Sometime late in the night of September 3, 2008, prosecutors say The Colony resident Seth Winder, then 29, murdered his lover, dismembered his body, and hauled the pieces out to the dumpster of the victim's North Dallas apartment complex.
Richard Hernadez's friends at Walmart on Frankford and Marsh in Far North Dallas, where he'd worked for more than a decade, knew something was up when he missed his second day of work. When they called in a welfare check, police discovered a crime scene that looked, in the words of the responding Dallas Police patrolman, like a scene out of a Stephen King novel. They also discovered that this crime scene lacked a body and a murder weapon. But they were able to place Winder, a homeless man with a history of severe mental illness, at the apartment complex in the days leading up to and following the murder. They could also match the blood spattered on Winder's clothing to a DNA sample belonging to Hernandez.

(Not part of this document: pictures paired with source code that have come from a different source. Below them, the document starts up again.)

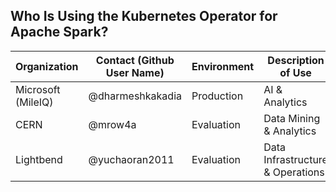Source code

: ## Who Is Using the Kubernetes Operator for Apache Spark?

| Organization | Contact (Github User Name) | Environment | Description of Use |
| ------------- | ------------- | ------------- | ------------- |
| Microsoft (MileIQ) |@dharmeshkakadia| Production | AI & Analytics |
| CERN|@mrow4a| Evaluation | Data Mining & Analytics |
| Lightbend |@yuchaoran2011| Evaluation | Data Infrastructure & Operations |
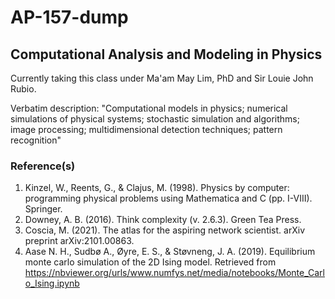 # AP-157-dump
## Computational Analysis and Modeling in Physics
Currently taking this class under Ma'am May Lim, PhD and Sir  Louie John Rubio.

Verbatim description: "Computational models in physics; numerical simulations of physical systems; stochastic simulation and algorithms; image
processing; multidimensional detection techniques; pattern recognition"
 
### Reference(s)
1. Kinzel, W., Reents, G., & Clajus, M. (1998). Physics by computer: programming physical problems using Mathematica and C (pp. I-VIII). Springer.
2. Downey, A. B. (2016). Think complexity (v. 2.6.3). Green Tea Press.
3. Coscia, M. (2021). The atlas for the aspiring network scientist. arXiv preprint arXiv:2101.00863.
4. Aase N. H., Sudbø A., Øyre, E. S., & Støvneng, J. A. (2019). Equilibrium monte carlo simulation of the 2D Ising model. Retrieved from https://nbviewer.org/urls/www.numfys.net/media/notebooks/Monte_Carlo_Ising.ipynb
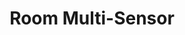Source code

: ---
project-id: room-multi-sensor
layout: project
title: Room Multi-Sensor
featured: true
featured-priority: 2
listing-priority: 2
---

All the while, cameraman from the hit A&E police procedural show The First 48 shadowed investigators. During his opening statement in a Denton County courtroom Tuesday, Minder defense attorney Derek Adame claimed the cameras gave the police detectives tunnel vision. "Everything the police detectives did was to get a lead in 48 hours, not to find the killer," Adame told the jury. The detectives, he charged, wanted to be on TV so desperately that they deliberately ignored other leads so that the case would fit the show's format.
Among pornographic home videos of Hernandez and Winder is the presence of an unidentified man, Adame said. Could he have been behind the grisly murder?